▶ [Task prompt]: Every line of the material needs an exact copy, apart from the images.

▶ [Input data]:
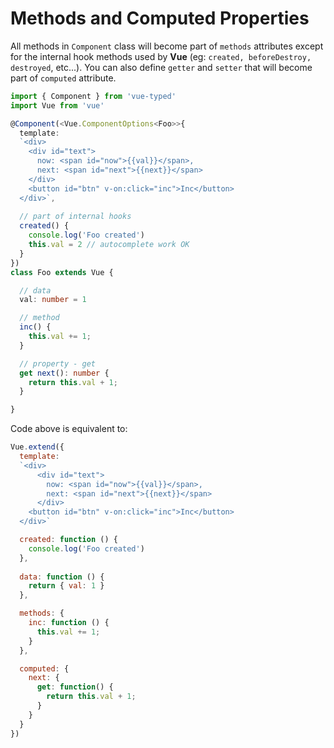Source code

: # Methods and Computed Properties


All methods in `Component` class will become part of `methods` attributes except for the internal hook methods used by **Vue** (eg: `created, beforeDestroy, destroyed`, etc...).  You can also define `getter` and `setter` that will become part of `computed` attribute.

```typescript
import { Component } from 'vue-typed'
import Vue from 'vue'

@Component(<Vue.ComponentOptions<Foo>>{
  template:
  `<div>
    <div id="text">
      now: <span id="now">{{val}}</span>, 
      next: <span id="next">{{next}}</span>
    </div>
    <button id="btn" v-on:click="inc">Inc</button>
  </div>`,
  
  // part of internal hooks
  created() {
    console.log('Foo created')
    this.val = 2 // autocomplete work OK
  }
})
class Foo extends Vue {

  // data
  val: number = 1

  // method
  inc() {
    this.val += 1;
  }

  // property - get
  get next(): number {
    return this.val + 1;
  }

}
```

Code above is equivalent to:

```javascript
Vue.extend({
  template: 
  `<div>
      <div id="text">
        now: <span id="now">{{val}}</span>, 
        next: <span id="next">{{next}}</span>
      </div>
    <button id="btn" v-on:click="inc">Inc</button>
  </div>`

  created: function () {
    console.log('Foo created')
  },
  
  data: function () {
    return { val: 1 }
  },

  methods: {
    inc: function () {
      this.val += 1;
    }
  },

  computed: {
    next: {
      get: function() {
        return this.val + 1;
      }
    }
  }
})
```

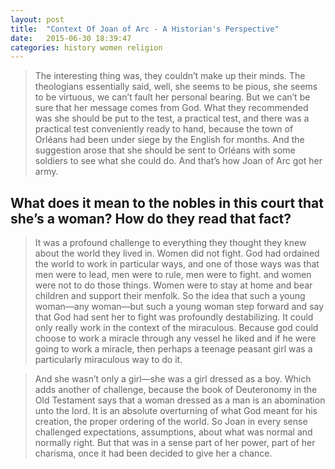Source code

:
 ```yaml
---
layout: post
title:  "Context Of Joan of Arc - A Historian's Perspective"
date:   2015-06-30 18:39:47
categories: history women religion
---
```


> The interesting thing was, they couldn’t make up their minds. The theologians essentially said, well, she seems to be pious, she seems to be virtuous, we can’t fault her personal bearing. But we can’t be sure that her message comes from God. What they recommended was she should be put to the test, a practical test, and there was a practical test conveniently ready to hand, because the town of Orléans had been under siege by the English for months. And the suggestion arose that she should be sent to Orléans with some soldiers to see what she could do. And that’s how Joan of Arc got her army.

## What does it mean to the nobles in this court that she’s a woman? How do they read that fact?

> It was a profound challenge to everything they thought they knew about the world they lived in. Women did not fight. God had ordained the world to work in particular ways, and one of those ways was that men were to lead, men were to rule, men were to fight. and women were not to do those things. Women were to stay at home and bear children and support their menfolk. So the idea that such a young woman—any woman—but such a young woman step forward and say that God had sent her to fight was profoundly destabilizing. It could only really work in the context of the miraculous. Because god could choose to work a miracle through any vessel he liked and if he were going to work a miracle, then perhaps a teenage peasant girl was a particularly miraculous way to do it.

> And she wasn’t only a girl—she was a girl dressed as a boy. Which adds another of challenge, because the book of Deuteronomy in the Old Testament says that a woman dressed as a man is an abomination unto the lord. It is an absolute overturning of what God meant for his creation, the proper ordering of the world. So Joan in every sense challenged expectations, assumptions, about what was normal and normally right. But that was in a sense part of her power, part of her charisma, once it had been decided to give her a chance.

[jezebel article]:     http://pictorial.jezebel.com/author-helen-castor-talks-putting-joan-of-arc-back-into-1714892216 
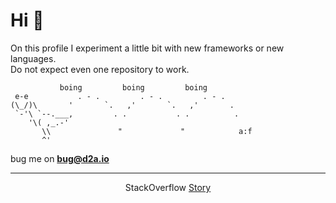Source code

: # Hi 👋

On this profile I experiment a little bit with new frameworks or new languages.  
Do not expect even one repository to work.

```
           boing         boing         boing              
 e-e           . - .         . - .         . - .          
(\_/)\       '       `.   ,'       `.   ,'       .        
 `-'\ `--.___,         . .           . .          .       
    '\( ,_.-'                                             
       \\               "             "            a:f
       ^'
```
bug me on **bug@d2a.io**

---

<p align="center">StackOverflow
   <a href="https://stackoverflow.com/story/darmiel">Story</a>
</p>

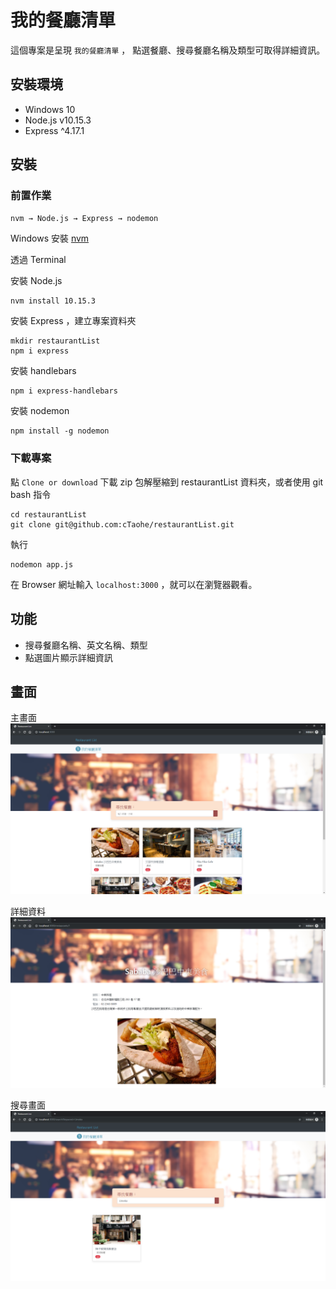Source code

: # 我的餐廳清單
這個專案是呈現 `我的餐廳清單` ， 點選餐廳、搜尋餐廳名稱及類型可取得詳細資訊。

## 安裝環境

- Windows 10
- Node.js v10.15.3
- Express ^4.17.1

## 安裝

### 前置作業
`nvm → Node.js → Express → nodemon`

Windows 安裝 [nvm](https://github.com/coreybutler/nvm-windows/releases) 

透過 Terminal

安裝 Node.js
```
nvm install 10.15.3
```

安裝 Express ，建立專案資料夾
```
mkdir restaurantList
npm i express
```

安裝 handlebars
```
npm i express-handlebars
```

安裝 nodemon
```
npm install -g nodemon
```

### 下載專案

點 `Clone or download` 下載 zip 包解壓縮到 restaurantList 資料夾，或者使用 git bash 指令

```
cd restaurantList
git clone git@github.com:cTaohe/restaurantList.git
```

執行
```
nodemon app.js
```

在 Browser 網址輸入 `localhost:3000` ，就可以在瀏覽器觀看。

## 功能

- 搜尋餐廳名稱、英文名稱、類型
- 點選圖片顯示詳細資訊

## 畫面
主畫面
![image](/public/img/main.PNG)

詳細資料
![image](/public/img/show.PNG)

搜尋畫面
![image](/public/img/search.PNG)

▶ [Result below]:
Source code

: # Methods and Computed Properties


All methods in `Component` class will become part of `methods` attributes except for the internal hook methods used by **Vue** (eg: `created, beforeDestroy, destroyed`, etc...).  You can also define `getter` and `setter` that will become part of `computed` attribute.

```typescript
import { Component } from 'vue-typed'
import Vue from 'vue'

@Component(<Vue.ComponentOptions<Foo>>{
  template:
  `<div>
    <div id="text">
      now: <span id="now">{{val}}</span>, 
      next: <span id="next">{{next}}</span>
    </div>
    <button id="btn" v-on:click="inc">Inc</button>
  </div>`,
  
  // part of internal hooks
  created() {
    console.log('Foo created')
    this.val = 2 // autocomplete work OK
  }
})
class Foo extends Vue {

  // data
  val: number = 1

  // method
  inc() {
    this.val += 1;
  }

  // property - get
  get next(): number {
    return this.val + 1;
  }

}
```

Code above is equivalent to:

```javascript
Vue.extend({
  template: 
  `<div>
      <div id="text">
        now: <span id="now">{{val}}</span>, 
        next: <span id="next">{{next}}</span>
      </div>
    <button id="btn" v-on:click="inc">Inc</button>
  </div>`

  created: function () {
    console.log('Foo created')
  },
  
  data: function () {
    return { val: 1 }
  },

  methods: {
    inc: function () {
      this.val += 1;
    }
  },

  computed: {
    next: {
      get: function() {
        return this.val + 1;
      }
    }
  }
})
```

Source code

:
 ```yaml
---
layout: post
title:  "Context Of Joan of Arc - A Historian's Perspective"
date:   2015-06-30 18:39:47
categories: history women religion
---
```


> The interesting thing was, they couldn’t make up their minds. The theologians essentially said, well, she seems to be pious, she seems to be virtuous, we can’t fault her personal bearing. But we can’t be sure that her message comes from God. What they recommended was she should be put to the test, a practical test, and there was a practical test conveniently ready to hand, because the town of Orléans had been under siege by the English for months. And the suggestion arose that she should be sent to Orléans with some soldiers to see what she could do. And that’s how Joan of Arc got her army.

## What does it mean to the nobles in this court that she’s a woman? How do they read that fact?

> It was a profound challenge to everything they thought they knew about the world they lived in. Women did not fight. God had ordained the world to work in particular ways, and one of those ways was that men were to lead, men were to rule, men were to fight. and women were not to do those things. Women were to stay at home and bear children and support their menfolk. So the idea that such a young woman—any woman—but such a young woman step forward and say that God had sent her to fight was profoundly destabilizing. It could only really work in the context of the miraculous. Because god could choose to work a miracle through any vessel he liked and if he were going to work a miracle, then perhaps a teenage peasant girl was a particularly miraculous way to do it.

> And she wasn’t only a girl—she was a girl dressed as a boy. Which adds another of challenge, because the book of Deuteronomy in the Old Testament says that a woman dressed as a man is an abomination unto the lord. It is an absolute overturning of what God meant for his creation, the proper ordering of the world. So Joan in every sense challenged expectations, assumptions, about what was normal and normally right. But that was in a sense part of her power, part of her charisma, once it had been decided to give her a chance.

[jezebel article]:     http://pictorial.jezebel.com/author-helen-castor-talks-putting-joan-of-arc-back-into-1714892216 
Source code

: # Hi 👋

On this profile I experiment a little bit with new frameworks or new languages.  
Do not expect even one repository to work.

```
           boing         boing         boing              
 e-e           . - .         . - .         . - .          
(\_/)\       '       `.   ,'       `.   ,'       .        
 `-'\ `--.___,         . .           . .          .       
    '\( ,_.-'                                             
       \\               "             "            a:f
       ^'
```
bug me on **bug@d2a.io**

---

<p align="center">StackOverflow
   <a href="https://stackoverflow.com/story/darmiel">Story</a>
</p>

Source code

: # 我的餐廳清單
這個專案是呈現 `我的餐廳清單` ， 點選餐廳、搜尋餐廳名稱及類型可取得詳細資訊。

## 安裝環境

- Windows 10
- Node.js v10.15.3
- Express ^4.17.1

## 安裝

### 前置作業
`nvm → Node.js → Express → nodemon`

Windows 安裝 [nvm](https://github.com/coreybutler/nvm-windows/releases) 

透過 Terminal

安裝 Node.js
```
nvm install 10.15.3
```

安裝 Express ，建立專案資料夾
```
mkdir restaurantList
npm i express
```

安裝 handlebars
```
npm i express-handlebars
```

安裝 nodemon
```
npm install -g nodemon
```

### 下載專案

點 `Clone or download` 下載 zip 包解壓縮到 restaurantList 資料夾，或者使用 git bash 指令

```
cd restaurantList
git clone git@github.com:cTaohe/restaurantList.git
```

執行
```
nodemon app.js
```

在 Browser 網址輸入 `localhost:3000` ，就可以在瀏覽器觀看。

## 功能

- 搜尋餐廳名稱、英文名稱、類型
- 點選圖片顯示詳細資訊

## 畫面
主畫面
![image](/public/img/main.PNG)

詳細資料
![image](/public/img/show.PNG)

搜尋畫面
![image](/public/img/search.PNG)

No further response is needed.